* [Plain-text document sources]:
^^^^

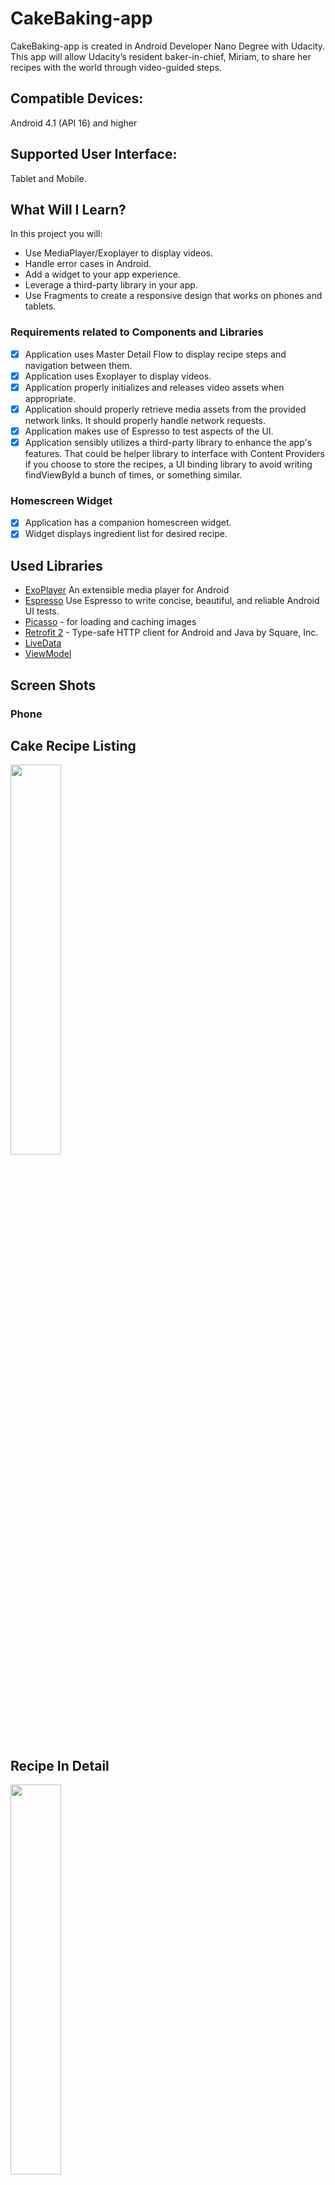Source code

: # CakeBaking-app
CakeBaking-app is created in Android Developer Nano Degree with Udacity. This app will allow Udacity’s resident baker-in-chief, Miriam, to share her recipes with the world through video-guided steps.

## Compatible Devices: 
Android 4.1 (API 16) and higher

## Supported User Interface: 
Tablet and Mobile.

## What Will I Learn?
In this project you will:
*   Use MediaPlayer/Exoplayer to display videos.
*   Handle error cases in Android.
*   Add a widget to your app experience.
*   Leverage a third-party library in your app.
*   Use Fragments to create a responsive design that works on phones and tablets.

### Requirements related to Components and Libraries
- [x]   Application uses Master Detail Flow to display recipe steps and navigation between them.
- [x]   Application uses Exoplayer to display videos.
- [x]   Application properly initializes and releases video assets when appropriate.
- [x]   Application should properly retrieve media assets from the provided network links. It should properly handle network requests.
- [x]   Application makes use of Espresso to test aspects of the UI.
- [x]   Application sensibly utilizes a third-party library to enhance the app's features. That could be helper library to interface with Content Providers if you choose to store the recipes, a UI binding library to avoid writing findViewById a bunch of times, or something similar.

### Homescreen Widget
- [x] Application has a companion homescreen widget.
- [x] Widget displays ingredient list for desired recipe.

## Used Libraries
*   [ExoPlayer](https://github.com/google/ExoPlayer) An extensible media player for Android
*   [Espresso](https://developer.android.com/training/testing/espresso/) Use Espresso to write concise, beautiful,   and reliable Android UI tests.
*   [Picasso](https://github.com/square/picasso) - for loading and caching images 
*   [Retrofit 2](https://github.com/square/retrofit) - Type-safe HTTP client for Android and Java by Square, Inc. 
*   [LiveData](https://developer.android.com/topic/libraries/architecture/livedata)
*   [ViewModel](https://developer.android.com/topic/libraries/architecture/viewmodel)

## Screen Shots
### Phone
## Cake Recipe Listing
<img src="https://github.com/Suparna-here/CakeBaking-app/blob/master/ScreenShots/Phone/CakeRecipeListing.png" width="40%" />

## Recipe In Detail
<img src="https://github.com/Suparna-here/CakeBaking-app/blob/master/ScreenShots/Phone/RecipeInDetail.png" width="40%" />

## Video Instruction for Recipe
<img src="https://github.com/Suparna-here/CakeBaking-app/blob/master/ScreenShots/Phone/VideoInstruction.png" width="40%" />

### Tablet
## Cake Recipe Listing
<img src="https://github.com/Suparna-here/CakeBaking-app/blob/master/ScreenShots/Tablet/CakeRecipeListing.png" width="40%" />

## Recipe In Detail 
<img src="https://github.com/Suparna-here/CakeBaking-app/blob/master/ScreenShots/Tablet/RecipeInDetail.png" width="40%" />

## Detail Video Instruction for Recipe
<img src="https://github.com/Suparna-here/CakeBaking-app/blob/master/ScreenShots/Tablet/DetailVideoInstruction.png" width="40%" />


## Detail Video Instruction for Recipe in LandScape
<img src="https://github.com/Suparna-here/CakeBaking-app/blob/master/ScreenShots/Tablet/DetailVideoInstruction_Landscape.png" width="40%" />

^^^^

* [Exercise instructions]: Which lines above contain the word "Espresso"? Copy each one.

* [Answer area]:
- [x]   Application makes use of Espresso to test aspects of the UI.
*   [Espresso](https://developer.android.com/training/testing/espresso/) Use Espresso to write concise, beautiful,   and reliable Android UI tests.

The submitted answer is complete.